Wednesday, September 24, 2008

The Supreme Court: not the most important protector of civil rights, including reproductive rights

From that brilliant attorney, Heidi Li Feldmen, an excellent anaylsis of those arguments from Obama supporters about taking away your civil rights and overturning Roe v. Wade if you don't vote Democratic. Read it all Here

Now, let us turn to the issue of some civil rights key to women's liberty: reproductive rights, including the right to be free from state interference with access to birth control and abortion. Congress has the power to pass statutes along the lines of section 1983 to give much stronger protection to reproductive rights than current Supreme Court jurisprudence does. A Congress serious about individual liberty for both men and women (regardless of their color) would do just that. Meanwhile in the years since Roe v. Wade was decided, the Supreme Court has decided case after case cramping its scope and impact. (Two examples: the Supreme Court has upheld state created waiting period requirements and state laws requiring double parental notification).

Other things equal, I would prefer Roe v. Wade not be overturned. But the reality of abortion and access to birth control in this country is that in most places neither are readily available, particularly to young people. Of course, one may think this a good thing if one has views different than mine about the centrality of reproductive rights to human rights. But if you believe that control over one's procreational activities is about as fundamental a human right as there is, then you need to realize that to the extent the federal government can protect the individual it would be by enacting comprehensive legislation to do just that. Even more effective would be for each state to also enact its own legislation to do it.
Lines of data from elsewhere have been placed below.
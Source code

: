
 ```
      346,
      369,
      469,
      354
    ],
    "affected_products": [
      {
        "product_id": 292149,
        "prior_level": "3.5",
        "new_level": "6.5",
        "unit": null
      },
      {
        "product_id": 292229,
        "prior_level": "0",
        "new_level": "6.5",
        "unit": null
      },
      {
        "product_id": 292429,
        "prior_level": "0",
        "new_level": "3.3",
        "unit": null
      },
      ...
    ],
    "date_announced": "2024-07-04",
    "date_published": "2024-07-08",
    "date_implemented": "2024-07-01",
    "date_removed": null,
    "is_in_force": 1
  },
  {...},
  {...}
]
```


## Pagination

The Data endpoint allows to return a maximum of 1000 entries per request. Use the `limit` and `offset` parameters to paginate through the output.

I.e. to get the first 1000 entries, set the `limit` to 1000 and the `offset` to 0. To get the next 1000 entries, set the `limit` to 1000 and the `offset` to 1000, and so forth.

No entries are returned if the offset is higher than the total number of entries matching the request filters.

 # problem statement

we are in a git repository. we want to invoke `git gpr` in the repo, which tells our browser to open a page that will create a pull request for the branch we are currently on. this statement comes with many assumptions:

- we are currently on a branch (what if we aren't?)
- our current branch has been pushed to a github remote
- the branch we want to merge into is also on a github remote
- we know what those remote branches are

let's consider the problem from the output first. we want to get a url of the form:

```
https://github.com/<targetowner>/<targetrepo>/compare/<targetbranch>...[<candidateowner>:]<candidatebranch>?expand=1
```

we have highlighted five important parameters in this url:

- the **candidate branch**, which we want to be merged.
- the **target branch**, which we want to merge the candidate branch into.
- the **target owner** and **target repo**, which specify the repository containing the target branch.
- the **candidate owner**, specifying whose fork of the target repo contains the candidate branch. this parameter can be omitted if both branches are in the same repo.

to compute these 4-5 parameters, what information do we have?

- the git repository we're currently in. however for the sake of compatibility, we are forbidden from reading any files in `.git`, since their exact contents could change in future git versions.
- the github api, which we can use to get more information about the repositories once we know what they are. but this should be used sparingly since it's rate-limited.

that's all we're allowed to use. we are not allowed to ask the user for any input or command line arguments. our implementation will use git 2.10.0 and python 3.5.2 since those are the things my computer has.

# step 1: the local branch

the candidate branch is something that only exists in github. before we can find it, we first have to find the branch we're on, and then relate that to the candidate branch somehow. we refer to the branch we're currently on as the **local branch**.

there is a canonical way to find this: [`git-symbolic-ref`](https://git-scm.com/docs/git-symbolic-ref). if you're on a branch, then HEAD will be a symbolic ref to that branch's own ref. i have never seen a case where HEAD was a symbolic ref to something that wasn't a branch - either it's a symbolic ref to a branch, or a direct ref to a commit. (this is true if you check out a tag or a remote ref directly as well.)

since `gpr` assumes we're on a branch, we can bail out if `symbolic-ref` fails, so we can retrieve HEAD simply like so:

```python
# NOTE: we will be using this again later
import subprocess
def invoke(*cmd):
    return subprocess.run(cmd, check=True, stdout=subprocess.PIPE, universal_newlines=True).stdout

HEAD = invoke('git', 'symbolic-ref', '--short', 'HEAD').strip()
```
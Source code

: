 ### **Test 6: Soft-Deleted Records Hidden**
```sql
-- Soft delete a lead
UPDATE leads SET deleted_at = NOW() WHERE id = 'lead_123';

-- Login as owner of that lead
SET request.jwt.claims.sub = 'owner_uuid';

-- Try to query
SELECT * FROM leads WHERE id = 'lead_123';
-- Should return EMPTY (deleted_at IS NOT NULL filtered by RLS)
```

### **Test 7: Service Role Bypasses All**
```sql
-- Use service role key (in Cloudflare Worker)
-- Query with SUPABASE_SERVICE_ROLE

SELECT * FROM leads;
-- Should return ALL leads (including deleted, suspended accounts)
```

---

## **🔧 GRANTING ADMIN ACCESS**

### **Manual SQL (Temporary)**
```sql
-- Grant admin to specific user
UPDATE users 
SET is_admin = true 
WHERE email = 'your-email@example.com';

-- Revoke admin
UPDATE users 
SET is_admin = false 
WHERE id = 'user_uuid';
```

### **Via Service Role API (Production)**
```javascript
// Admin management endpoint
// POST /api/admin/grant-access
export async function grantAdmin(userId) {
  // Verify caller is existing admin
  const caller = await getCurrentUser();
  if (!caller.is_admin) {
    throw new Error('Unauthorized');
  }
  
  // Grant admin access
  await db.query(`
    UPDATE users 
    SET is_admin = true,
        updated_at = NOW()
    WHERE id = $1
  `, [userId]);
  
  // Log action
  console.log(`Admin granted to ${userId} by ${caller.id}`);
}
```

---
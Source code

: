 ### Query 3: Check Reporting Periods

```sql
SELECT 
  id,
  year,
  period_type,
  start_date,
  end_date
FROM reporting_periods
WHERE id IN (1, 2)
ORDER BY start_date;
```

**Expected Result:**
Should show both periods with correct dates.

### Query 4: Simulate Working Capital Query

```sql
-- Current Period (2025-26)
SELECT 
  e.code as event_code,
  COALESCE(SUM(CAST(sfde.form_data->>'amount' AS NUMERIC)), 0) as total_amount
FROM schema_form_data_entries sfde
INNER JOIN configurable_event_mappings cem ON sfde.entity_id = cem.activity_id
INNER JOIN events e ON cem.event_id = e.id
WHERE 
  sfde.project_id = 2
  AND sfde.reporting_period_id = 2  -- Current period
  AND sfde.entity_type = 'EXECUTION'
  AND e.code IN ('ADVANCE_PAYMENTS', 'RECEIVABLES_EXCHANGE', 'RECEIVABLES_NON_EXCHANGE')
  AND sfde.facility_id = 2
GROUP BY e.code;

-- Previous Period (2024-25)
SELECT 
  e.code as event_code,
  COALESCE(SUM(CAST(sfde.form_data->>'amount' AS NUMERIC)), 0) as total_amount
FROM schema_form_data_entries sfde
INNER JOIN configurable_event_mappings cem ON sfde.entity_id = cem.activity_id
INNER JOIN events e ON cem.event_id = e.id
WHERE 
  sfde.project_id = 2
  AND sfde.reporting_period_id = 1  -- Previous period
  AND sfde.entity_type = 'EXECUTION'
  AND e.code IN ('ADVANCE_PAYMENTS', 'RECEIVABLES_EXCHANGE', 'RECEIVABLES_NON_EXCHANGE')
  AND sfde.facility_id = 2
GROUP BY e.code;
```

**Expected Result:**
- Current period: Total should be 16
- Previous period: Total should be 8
At the level of Presidential politics Roe v. Wade has become something of a rhetorical football thrown back and forth a way of inciting passions among pro-choice and anti-abortion factions in the major political parties. But Roe v. Wade really does not have that much to do with making sure that this country treats women's rights as human rights and reproductive rights as human rights. For that dream to be fulfilled we need the federal legislature and state governments to act to secure these rights.